A labour arbitration board has decided to exclude journalists and members of the public from hearings into Mount Allison Psychology Professor Rima Azar’s seven month suspension without pay.
“The Board met, considered the matter, and decided that the proceedings would be closed to the public and press,” said William Kaplan, the chief of the arbitration panel in an e-mail to Warktimes, campus/community radio station CHMA, and The Argosy, Mt. A’s student newspaper.
When asked why the arbitrators decided to hold the hearings behind closed doors, Kaplan replied: “There is nothing further that I can say.”
He was responding to a joint request to cover the hearings, which are scheduled to begin on April 5th, from all three local media outlets.
“We believe the issues in this case go well beyond a narrowly focused labour dispute,” the local journalists wrote in an e-mail addressed to Kaplan.
“On the one hand, there are issues of free speech, academic freedom and the right to engage in wide-ranging political debate, while on the other, there are issues related to diversity, human rights and inclusion,” the journalists added.
“These issues are of interest and concern to students and other members of the Mount Allison community as well as members of the general public. In addition, Mount Allison University is a public institution that receives public funds and so, should be open to public scrutiny.”

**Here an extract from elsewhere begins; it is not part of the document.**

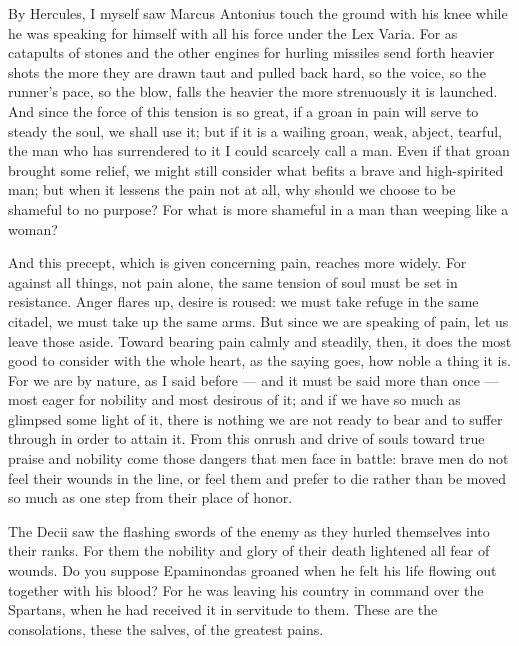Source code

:  By Hercules, I myself saw Marcus Antonius touch the ground with his knee while he was speaking for himself with all his force under the Lex Varia. For as catapults of stones and the other engines for hurling missiles send forth heavier shots the more they are drawn taut and pulled back hard, so the voice, so the runner's pace, so the blow, falls the heavier the more strenuously it is launched. And since the force of this tension is so great, if a groan in pain will serve to steady the soul, we shall use it; but if it is a wailing groan, weak, abject, tearful, the man who has surrendered to it I could scarcely call a man. Even if that groan brought some relief, we might still consider what befits a brave and high-spirited man; but when it lessens the pain not at all, why should we choose to be shameful to no purpose? For what is more shameful in a man than weeping like a woman?

 And this precept, which is given concerning pain, reaches more widely. For against all things, not pain alone, the same tension of soul must be set in resistance. Anger flares up, desire is roused: we must take refuge in the same citadel, we must take up the same arms. But since we are speaking of pain, let us leave those aside. Toward bearing pain calmly and steadily, then, it does the most good to consider with the whole heart, as the saying goes, how noble a thing it is. For we are by nature, as I said before — and it must be said more than once — most eager for nobility and most desirous of it; and if we have so much as glimpsed some light of it, there is nothing we are not ready to bear and to suffer through in order to attain it. From this onrush and drive of souls toward true praise and nobility come those dangers that men face in battle: brave men do not feel their wounds in the line, or feel them and prefer to die rather than be moved so much as one step from their place of honor.

 The Decii saw the flashing swords of the enemy as they hurled themselves into their ranks. For them the nobility and glory of their death lightened all fear of wounds. Do you suppose Epaminondas groaned when he felt his life flowing out together with his blood? For he was leaving his country in command over the Spartans, when he had received it in servitude to them. These are the consolations, these the salves, of the greatest pains.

Background to Azar suspension
In February 2021, Mount Allison announced it was conducting an internal review after students circulated highlights from Rima Azar’s personal blog including posts that denied the existence of systemic racism or systemic discrimination in Canada, accused the group Black Lives Matter of peddling communist propaganda and questioned concerns about climate change.
CHMA reported that the Mt. A. Black Students’ Union issued a statement calling for Azar’s removal from her university teaching job.
“Her behaviour does not foster [an] inclusive nor fair learning environment and some students have already expressed that they will avoid taking classes with Dr. Azar. No student should fear discrimination by a professor,” the statement said.
The campus radio station also talked to Zoë Wright, a fifth-year student who identifies as a Two-Spirit Indigenous person, someone who carries both feminine and masculine spirits.
Wright complained that Azar refused a request to be addressed in the classroom using gender-neutral pronouns.
“I went up after one of the lectures to just introduce myself,” Wright told CHMA. “I mentioned that I was Two-Spirit, and I would prefer her using they/them pronouns when addressing me,” Wright added.
“Her response, straight to my face was, ‘No, I don’t believe in other identities.’”
(Azar herself denies that the exchange took place.)
University issues suspension
In an e-mail to students, faculty and staff on May 4, 2021, the university indicated that its decision to suspend Azar without pay until December 1st, was based on a report from an unidentified, independent investigator whom it said, “reviewed complaints from students alleging discriminatory conduct, stemming from blog posts and student interactions,” but gave no further details.
“Students, faculty, and staff deserve to have a safe place to learn and work, and should not have to avoid any class, activity or person because of their race, gender identity or gender expression,” the e-mail added.
It also said the university supported the investigator’s recommendation that Azar undergo “equity, diversity and inclusion training” and that Mt. A. had offered to pay for it.
It later emerged that in addition to her seven-month suspension, Azar had been banned from the campus until December 1st.
Arbitrators hearing the case
The three arbitrators who will be hearing Azar’s challenge to her seven-month suspension were appointed under the terms of the collective agreement between the university and the Mount Allison Faculty Association (MAFA).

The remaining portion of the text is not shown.